Gallez, Paul: Das Geheimnis des Drachenschwanzes (Westberlin 1980, 184 Seiten)

Gallez, Paul: Das Geheimnis des Drachenschwanzes – Die Kenntnis Amerikas vor Kolumbus (Westberlin 1980, 184 Seiten)

Schaut man im Internet nach, so hat sich Paul Gallez, belgischer Wissenschaftlicher in Argentinien, nicht viele Freunde gemacht mit seiner Forschung zum Thema: Wurde (Süd-) Amerika bereits auf Karten vor Kolumbus großer offizieller Entdeckung von Amerika im Jahre 1492 dargestellt?

Das Thema ist anscheinend deswegen heikel, weil dem Diffusionismus, dem oft rassistische und kolonialherrschaftliche Ansprüche unterstellt werden, unter „modernen“ Wissenschaftlern sehr unbeliebt ist. Dabei wird davon ausgegangen, dass es deswegen zur Ausprägung bestimmter (Hoch-) Kulturen kam, weil sich bestimmte kulturelle Errungenschaften, einmal in einem Teil der Erde erfunden, durch Ausbreitung der Kulturen durch Reisen oder Migration auch in solche Bereiche ausdehnten, in denen sich diese Errungenschaft entweder nie selbständig entwickelt hätte (ein Einwohner eines Haufendorfes in der Soester Börde hat keinen ursächlichen Bedarf an einem IPhone und würde es somit auch niemals erfinden wollen), aber diese Errungenschaft sich dann trotzdem dort etablierte (zwei der Erdwesen-Bekannten haben nur deshalb ein IPhone, weil sie damit in einem Falle Sonderangebote im hiesigen Aldi schneller aufspüren können, im anderen Falle, weil es einfach zum guten Ton gehört und man damit eben ein klein wenig „glänzen“ kann und zwei Bekannte haben nur deswegen ein IPhone, weil Ihre jeweiligen Ehepartner unbedingt eine neue Ausgabe davon „benötigten“, aber die alten Geräte eben noch nicht unbrauchbar geworden waren). Das nennt man also Diffusionismus. Das Gegenteil davon wäre, wenn einerseits Steve Jobbs sein IPhone entwickelt und für sich und seine Kollegen genutzt hätte, sich im Bereich der Soester Börde jedoch weiterhin jedwede Kommunikation per Papierflyer (Werbeprospekt) bzw. schriftlichen Briefwechsel abspielen würde (Isolationismus).

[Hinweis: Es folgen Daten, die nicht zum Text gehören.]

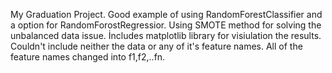 My Graduation Project. Good example of using RandomForestClassifier and a option for RandomForostRegressior. Using SMOTE method for solving the unbalanced data issue. İncludes matplotlib library for visiulation the results. Couldn't include neither the data or any of it's feature names. All of the feature names changed into f1,f2,..fn.
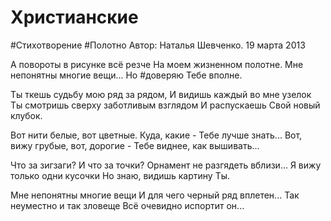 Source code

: # Христианские

#Стихотворение #Полотно
Автор: Наталья Шевченко. 19 марта 2013

А повороты в рисунке всё резче 
На моем жизненном полотне.
Мне непонятны многие вещи...
Но #доверяю Тебе вполне.

Ты ткешь судьбу мою ряд за рядом,
И видишь каждый во мне узелок
Ты смотришь сверху заботливым взглядом
И распускаешь Свой новый клубок.

Вот нити белые, вот цветные. 
Куда, какие - Тебе лучше знать...
Вот, вижу грубые, вот, дорогие -
Тебе виднее, как вышивать...

Что за зигзаги? И что за точки?
Орнамент не разгядеть вблизи... 
Я вижу только одни кусочки 
Но знаю, видишь картину Ты. 

Мне непонятны многие вещи
И для чего черный ряд вплетен...
Так неуместно и так зловеще
Всё очевидно испортит он...

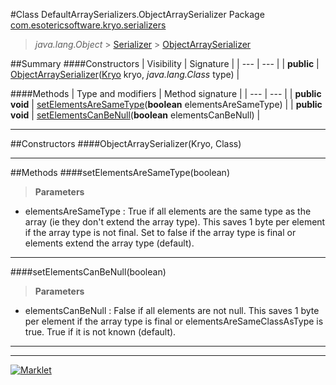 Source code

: #Class DefaultArraySerializers.ObjectArraySerializer
Package [com.esotericsoftware.kryo.serializers](README.md)<br>

> *java.lang.Object* > [Serializer](../Serializer.md) > [ObjectArraySerializer](ObjectArraySerializer.md)






##Summary
####Constructors
| Visibility | Signature |
| --- | --- |
| **public** | [ObjectArraySerializer](#objectarrayserializerkryo-class)([Kryo](../Kryo.md) kryo, *java.lang.Class* type) |

####Methods
| Type and modifiers | Method signature |
| --- | --- |
| **public** **void** | [setElementsAreSameType](#setelementsaresametypeboolean)(**boolean** elementsAreSameType) |
| **public** **void** | [setElementsCanBeNull](#setelementscanbenullboolean)(**boolean** elementsCanBeNull) |

---


##Constructors
####ObjectArraySerializer(Kryo, Class)
> 


---


##Methods
####setElementsAreSameType(boolean)
> 

> **Parameters**
* elementsAreSameType : True if all elements are the same type as the array (ie they don't extend the array type).
           This saves 1 byte per element if the array type is not final. Set to false if the array type is final or
           elements extend the array type (default).


---

####setElementsCanBeNull(boolean)
> 

> **Parameters**
* elementsCanBeNull : False if all elements are not null. This saves 1 byte per element if the array type is final or
           elementsAreSameClassAsType is true. True if it is not known (default).


---

---

[![Marklet](https://img.shields.io/badge/Generated%20by-Marklet-green.svg)](https://github.com/Faylixe/marklet)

Paul Gallez weist eindrucksvoll nach, dass Südamerika bereits sehr lange Zeit vor Kolumbus im Denken der Handeltreibenden, der Forscher und Entdecker und natürlich besonders auch der Obrigkeiten vorhanden war. Durch sich ändernde politische Verhältnisse und andere daraus resultierende Überlebensstrategien einzelner geriet dieses Wissen dann jedoch insbesondere genau nachdem Kolumbus als Entdecker der neuen Welt gefeiert wurde, wieder in Vergessenheit.

Dieses kulturelle Vergessen, insbesondere für über 95% der Bevölkerung völlig irrelevanter Sachverhalte, kann man ja auch heute immer wieder beobachten. Milch kommt aus dem Supermarkt und Kartoffeln kaufen sehr fortschrittliche Menschen auf dem Wochenmarkt. Wenn sie dann im Schrebergarten welche anbauen wollen, dann fragen sie sich, wie das geht, statt einfach die ausgekeimten zu benutzen, die sie – gemäß den derzeitigen „Leitlinien“, dass ausgekeimte Kartoffeln nicht gesund sind – wegwerfen würden. Wann haben sie sich das letzte mal von jemandem erklären lassen, warum Kühe Milch geben? – Insbesondere Männer sind dann immer etwas pikiert, wenn man sie als Antwort fragt, wann denn ihre Frau zum letzten Male Milch gegeben hat. – Aber nun zurück zum Thema, ich denke das mit dem „kulturellen Vergessen“ ist nun dem geneigten Leser ausreichend klar vor Augen.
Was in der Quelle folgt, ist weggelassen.